Australia as a whole has more than $100 billion of petroleum projects under development or in planning stages, APPEA chief executive Belinda Robinson said.
"The investment being considered is almost eight times the original investment in Australia’s biggest ever resource project, the North West Shelf gas project based at Karratha," Ms Robinson said.
Many of the proposed projects are in WA, including Chevron’s Gorgon and Wheatstone projects, Woodside’s Browse project, Inpex’s Ichthys project and Shell’s Prelude project.
Exploration spending on these and other projects in WA and nearby Commonwealth waters reached a record $1.9 billion in 2007, state development minister Eric Ripper told the conference.
He added that $4 billion in exploration spending is already committed over the next six years.
The proposed projects follow several major projects already under development, notably Woodside’s $12 billion Pluto project.
And just this week, Apache Energy and its partner Santos gave final approval for their $842 million Reindeer project, which includes development of a new onshore gas processing plant to supply the WA market.
Most of the projects are focused on production of liquefied natural gas (LNG) for export markets.
New projects will add to WA’s petroleum exports, which rose by eight per cent to $16.7 billion in 2007, according to data released by the state government.
This contributed to a seven per cent increase in the state’s resources exports to $53 billion.
Other big contributors were iron ore, with a sales increase of nine per cent to $16.1 billion, and nickel, up 19 per cent to be worth $7 billion.
The rise in gas exports has contributed to a sharp increase in gas prices.
The DomGas Alliance, which represents major gas users in WA, has repeated its claim that gas supply shortages and escalating prices represent a serious threat to government and industry plans for increasing gas use in future years.

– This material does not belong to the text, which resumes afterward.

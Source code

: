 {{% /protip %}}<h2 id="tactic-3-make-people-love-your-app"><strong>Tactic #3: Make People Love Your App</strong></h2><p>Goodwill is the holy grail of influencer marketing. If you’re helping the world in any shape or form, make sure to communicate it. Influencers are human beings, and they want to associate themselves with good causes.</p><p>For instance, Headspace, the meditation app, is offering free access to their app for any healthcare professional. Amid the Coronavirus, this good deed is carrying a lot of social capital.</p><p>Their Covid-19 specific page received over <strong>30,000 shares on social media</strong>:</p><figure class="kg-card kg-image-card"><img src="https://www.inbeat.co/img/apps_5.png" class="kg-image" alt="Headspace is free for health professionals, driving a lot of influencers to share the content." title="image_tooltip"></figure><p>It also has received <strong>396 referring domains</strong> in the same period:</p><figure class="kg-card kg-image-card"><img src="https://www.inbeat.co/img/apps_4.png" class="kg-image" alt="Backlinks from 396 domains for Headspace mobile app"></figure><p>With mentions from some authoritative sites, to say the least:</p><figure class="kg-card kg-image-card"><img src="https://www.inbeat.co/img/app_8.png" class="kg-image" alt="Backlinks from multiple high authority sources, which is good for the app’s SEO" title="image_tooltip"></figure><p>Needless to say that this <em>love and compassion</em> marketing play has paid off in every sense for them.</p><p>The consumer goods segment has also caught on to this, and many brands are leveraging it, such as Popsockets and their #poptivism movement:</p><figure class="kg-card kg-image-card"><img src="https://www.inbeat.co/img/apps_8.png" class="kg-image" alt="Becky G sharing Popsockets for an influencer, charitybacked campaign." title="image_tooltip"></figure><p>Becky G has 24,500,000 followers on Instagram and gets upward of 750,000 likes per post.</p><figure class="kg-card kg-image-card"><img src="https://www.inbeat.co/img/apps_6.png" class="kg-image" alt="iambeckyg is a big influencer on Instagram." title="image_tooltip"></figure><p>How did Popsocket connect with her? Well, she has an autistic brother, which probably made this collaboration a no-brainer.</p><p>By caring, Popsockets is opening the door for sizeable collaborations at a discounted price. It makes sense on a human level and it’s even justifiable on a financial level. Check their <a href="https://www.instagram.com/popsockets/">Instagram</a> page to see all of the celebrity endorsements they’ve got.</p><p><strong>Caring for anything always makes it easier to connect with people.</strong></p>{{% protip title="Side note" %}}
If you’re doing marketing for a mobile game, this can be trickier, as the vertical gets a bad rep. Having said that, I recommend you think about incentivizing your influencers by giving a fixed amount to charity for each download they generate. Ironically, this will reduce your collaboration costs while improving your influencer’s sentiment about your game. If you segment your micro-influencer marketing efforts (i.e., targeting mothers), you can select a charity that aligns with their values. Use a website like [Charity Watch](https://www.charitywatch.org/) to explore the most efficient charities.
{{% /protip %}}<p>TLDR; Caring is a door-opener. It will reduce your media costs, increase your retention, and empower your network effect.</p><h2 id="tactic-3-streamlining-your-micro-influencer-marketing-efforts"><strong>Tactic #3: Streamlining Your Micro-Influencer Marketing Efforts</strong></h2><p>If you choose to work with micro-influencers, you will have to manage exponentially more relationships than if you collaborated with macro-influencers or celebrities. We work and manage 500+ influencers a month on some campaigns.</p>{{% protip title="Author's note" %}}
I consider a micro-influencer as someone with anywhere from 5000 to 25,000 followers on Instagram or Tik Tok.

"Over the last 12-18 months, prices for domestic gas supply in Western Australia have almost tripled," DomGas chairman Stuart Hohnen said in a statement.
"At current price levels in Western Australia, natural gas is no longer competitive with coal for base-load power generation and resource processing."
Gas producers like Woodside have previously argued that gas users have to recognize the changed market conditions and accept higher prices.
For its part, APPEA has a target of 70 per cent of new power stations being gas fired by 2017.